_Requirement:_
The job is to find each line of the records below that includes the word "progetto" and copy it.

Data entries
================
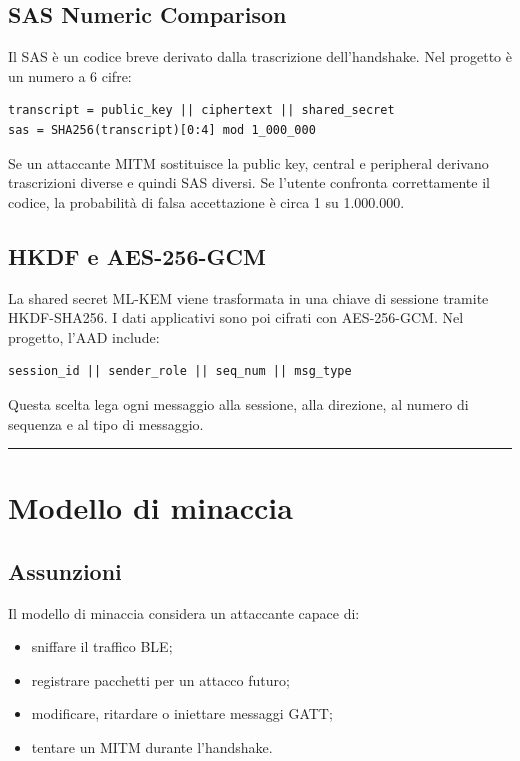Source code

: \documentclass[11pt,a4paper]{article}
\providecommand{\tightlist}{\setlength{\itemsep}{0pt}\setlength{\parskip}{0pt}}
\begin{document}
\subsection{SAS Numeric Comparison}\label{sas-numeric-comparison}

Il SAS è un codice breve derivato dalla trascrizione dell'handshake. Nel
progetto è un numero a 6 cifre:

\begin{lstlisting}
transcript = public_key || ciphertext || shared_secret
sas = SHA256(transcript)[0:4] mod 1_000_000
\end{lstlisting}

Se un attaccante MITM sostituisce la public key, central e peripheral
derivano trascrizioni diverse e quindi SAS diversi. Se l'utente
confronta correttamente il codice, la probabilità di falsa accettazione
è circa 1 su 1.000.000.

\subsection{HKDF e AES-256-GCM}\label{hkdf-e-aes-256-gcm}

La shared secret ML-KEM viene trasformata in una chiave di sessione
tramite HKDF-SHA256. I dati applicativi sono poi cifrati con
AES-256-GCM. Nel progetto, l'AAD include:

\begin{lstlisting}
session_id || sender_role || seq_num || msg_type
\end{lstlisting}

Questa scelta lega ogni messaggio alla sessione, alla direzione, al
numero di sequenza e al tipo di messaggio.

\begin{center}\rule{0.5\linewidth}{0.5pt}\end{center}

\section{Modello di minaccia}\label{capitolo-3---modello-di-minaccia}

\subsection{Assunzioni}\label{assunzioni}

Il modello di minaccia considera un attaccante capace di:

\begin{itemize}
\tightlist
\item
  sniffare il traffico BLE;
\item
  registrare pacchetti per un attacco futuro;
\item
  modificare, ritardare o iniettare messaggi GATT;
\item
  tentare un MITM durante l'handshake.
\end{itemize}
\end{document}
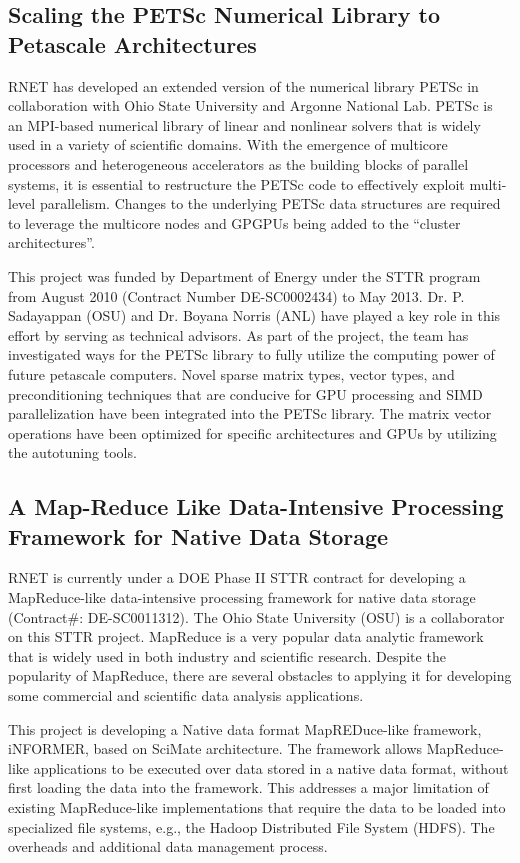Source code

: \subsection{Scaling the PETSc Numerical Library to Petascale Architectures}

RNET has developed an extended version of the numerical library PETSc \cite{Lowell1} in
collaboration with Ohio State University and Argonne National Lab. PETSc is an MPI-based numerical library of
linear and nonlinear solvers that is widely used in a variety of scientific domains. With the
emergence of multicore processors and heterogeneous accelerators as the building blocks of
parallel systems, it is essential to restructure the PETSc code to effectively exploit multi-level
parallelism. Changes to the underlying PETSc data structures are required to leverage the multicore
nodes and GPGPUs being added to the ``cluster architectures''.

This project was funded by Department of Energy under the STTR program from August 2010 (Contract Number DE-SC0002434) 
to May 2013. Dr. P. Sadayappan (OSU) and Dr. Boyana Norris (ANL) have played a key role in this effort by serving as 
technical advisors. As part of the project, the team has investigated ways for the PETSc library to fully utilize the 
computing power of future petascale computers. Novel sparse matrix types,  vector types, and preconditioning techniques 
that are conducive for GPU processing and SIMD parallelization have been integrated into the PETSc library. The matrix 
vector operations have been optimized for specific architectures and GPUs by 
utilizing the autotuning tools.


\subsection{A Map-Reduce Like Data-Intensive Processing Framework for Native Data Storage}

RNET is currently under a DOE Phase II STTR contract for developing a MapReduce-like data-intensive processing framework 
for native data storage (Contract\#: DE-SC0011312). The Ohio State University (OSU) is a collaborator on this STTR project. 
MapReduce is a very popular data analytic framework that is widely used in both industry and scientific research. Despite 
the popularity of MapReduce, there are several obstacles to applying it for developing some commercial and scientific data 
analysis applications.

This project is developing a Native data format MapREDuce-like framework, iNFORMER, based on SciMate architecture. The 
framework allows MapReduce-like applications to be executed over data stored in a native data format, without first loading 
the data into the framework. This addresses a major limitation of existing MapReduce-like implementations that require the 
data to be loaded into specialized file systems, e.g., the Hadoop Distributed File System (HDFS). The overheads and additional
data management process.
================
_Response:_
progetto è un numero a 6 cifre:
AES-256-GCM. Nel progetto, l'AAD include:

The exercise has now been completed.